**ACTIVITY:**
Restate word for word the section of the entries that opens at the line containing "- Python 3.7+" and closes at the line containing "##### pra isso", both lines kept, pictures dropped.

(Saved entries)
┄┄┄┄┄┄┄┄┄┄┄┄┄┄┄┄┄┄┄┄

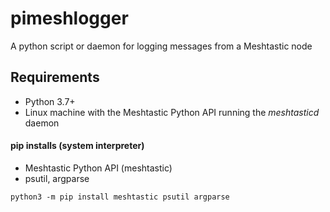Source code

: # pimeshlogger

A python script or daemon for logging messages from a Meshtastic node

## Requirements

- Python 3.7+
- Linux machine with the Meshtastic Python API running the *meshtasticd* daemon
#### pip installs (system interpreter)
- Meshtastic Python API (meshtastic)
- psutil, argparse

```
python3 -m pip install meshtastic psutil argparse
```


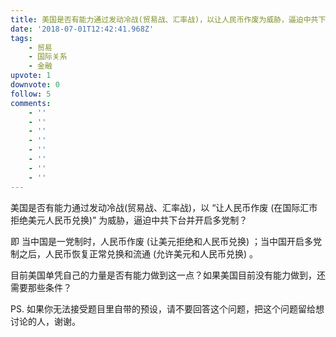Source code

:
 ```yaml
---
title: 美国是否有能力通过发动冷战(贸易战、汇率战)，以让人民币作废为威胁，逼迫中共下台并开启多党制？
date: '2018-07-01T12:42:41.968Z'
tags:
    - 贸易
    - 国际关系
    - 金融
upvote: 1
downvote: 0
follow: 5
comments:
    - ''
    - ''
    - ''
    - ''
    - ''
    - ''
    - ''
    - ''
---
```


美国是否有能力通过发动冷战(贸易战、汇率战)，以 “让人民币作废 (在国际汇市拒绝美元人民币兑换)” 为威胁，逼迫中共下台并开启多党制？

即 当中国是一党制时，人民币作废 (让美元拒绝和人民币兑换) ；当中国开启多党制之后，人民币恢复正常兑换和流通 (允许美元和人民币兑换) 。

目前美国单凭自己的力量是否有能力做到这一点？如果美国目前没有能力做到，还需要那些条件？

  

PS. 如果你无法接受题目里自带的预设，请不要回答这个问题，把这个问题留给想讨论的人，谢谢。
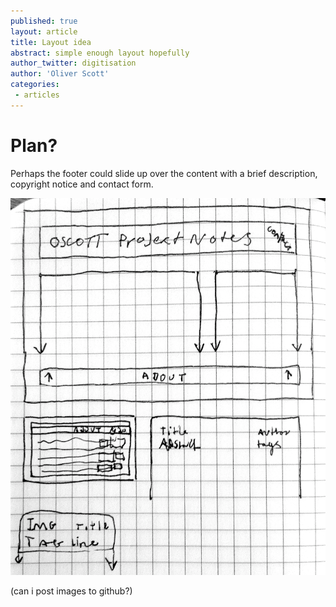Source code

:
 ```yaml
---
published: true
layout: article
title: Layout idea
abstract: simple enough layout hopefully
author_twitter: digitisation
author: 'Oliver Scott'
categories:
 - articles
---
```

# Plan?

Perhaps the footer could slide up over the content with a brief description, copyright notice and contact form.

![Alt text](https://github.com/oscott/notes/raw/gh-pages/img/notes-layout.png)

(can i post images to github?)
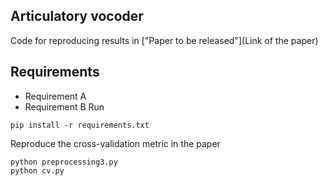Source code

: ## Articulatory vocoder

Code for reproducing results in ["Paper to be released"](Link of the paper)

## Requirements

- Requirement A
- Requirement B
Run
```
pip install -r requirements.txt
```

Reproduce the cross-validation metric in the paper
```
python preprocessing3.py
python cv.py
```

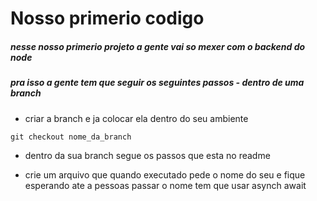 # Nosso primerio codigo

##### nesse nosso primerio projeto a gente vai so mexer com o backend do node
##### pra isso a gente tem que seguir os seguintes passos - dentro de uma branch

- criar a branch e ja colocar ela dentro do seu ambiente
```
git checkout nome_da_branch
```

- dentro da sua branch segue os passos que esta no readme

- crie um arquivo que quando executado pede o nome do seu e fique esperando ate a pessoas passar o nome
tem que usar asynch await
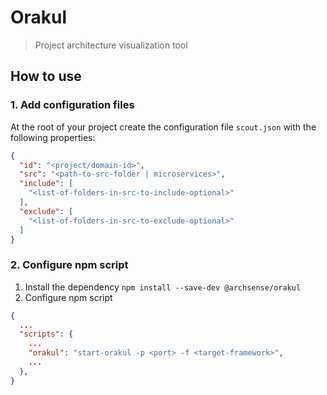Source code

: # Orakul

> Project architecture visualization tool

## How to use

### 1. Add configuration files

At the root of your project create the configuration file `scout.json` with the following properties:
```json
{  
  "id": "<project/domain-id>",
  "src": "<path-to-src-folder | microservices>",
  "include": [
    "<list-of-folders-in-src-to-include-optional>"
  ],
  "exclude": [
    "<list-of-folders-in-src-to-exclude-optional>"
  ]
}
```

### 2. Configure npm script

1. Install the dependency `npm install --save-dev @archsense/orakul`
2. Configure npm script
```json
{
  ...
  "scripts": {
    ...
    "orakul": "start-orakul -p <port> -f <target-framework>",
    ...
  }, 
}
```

┄┄┄┄┄┄┄┄┄┄┄┄┄┄┄┄┄┄┄┄

**FINAL ANSWER:**
- Python 3.7+
- Linux machine with the Meshtastic Python API running the *meshtasticd* daemon
#### pip installs (system interpreter)
- Meshtastic Python API (meshtastic)
- psutil, argparse

```
python3 -m pip install meshtastic psutil argparse
```


Source code

:
 ```yaml
---
title: 美国是否有能力通过发动冷战(贸易战、汇率战)，以让人民币作废为威胁，逼迫中共下台并开启多党制？
date: '2018-07-01T12:42:41.968Z'
tags:
    - 贸易
    - 国际关系
    - 金融
upvote: 1
downvote: 0
follow: 5
comments:
    - ''
    - ''
    - ''
    - ''
    - ''
    - ''
    - ''
    - ''
---
```


美国是否有能力通过发动冷战(贸易战、汇率战)，以 “让人民币作废 (在国际汇市拒绝美元人民币兑换)” 为威胁，逼迫中共下台并开启多党制？

即 当中国是一党制时，人民币作废 (让美元拒绝和人民币兑换) ；当中国开启多党制之后，人民币恢复正常兑换和流通 (允许美元和人民币兑换) 。

目前美国单凭自己的力量是否有能力做到这一点？如果美国目前没有能力做到，还需要那些条件？

  

PS. 如果你无法接受题目里自带的预设，请不要回答这个问题，把这个问题留给想讨论的人，谢谢。
Source code

:
 ```yaml
---
published: true
layout: article
title: Layout idea
abstract: simple enough layout hopefully
author_twitter: digitisation
author: 'Oliver Scott'
categories:
 - articles
---
```

# Plan?

Perhaps the footer could slide up over the content with a brief description, copyright notice and contact form.

![Alt text](https://github.com/oscott/notes/raw/gh-pages/img/notes-layout.png)

(can i post images to github?)
Source code

: ## Articulatory vocoder

Code for reproducing results in ["Paper to be released"](Link of the paper)

## Requirements

- Requirement A
- Requirement B
Run
```
pip install -r requirements.txt
```

Reproduce the cross-validation metric in the paper
```
python preprocessing3.py
python cv.py
```

 # Nosso primerio codigo

##### nesse nosso primerio projeto a gente vai so mexer com o backend do node
##### pra isso a gente tem que seguir os seguintes passos - dentro de uma branch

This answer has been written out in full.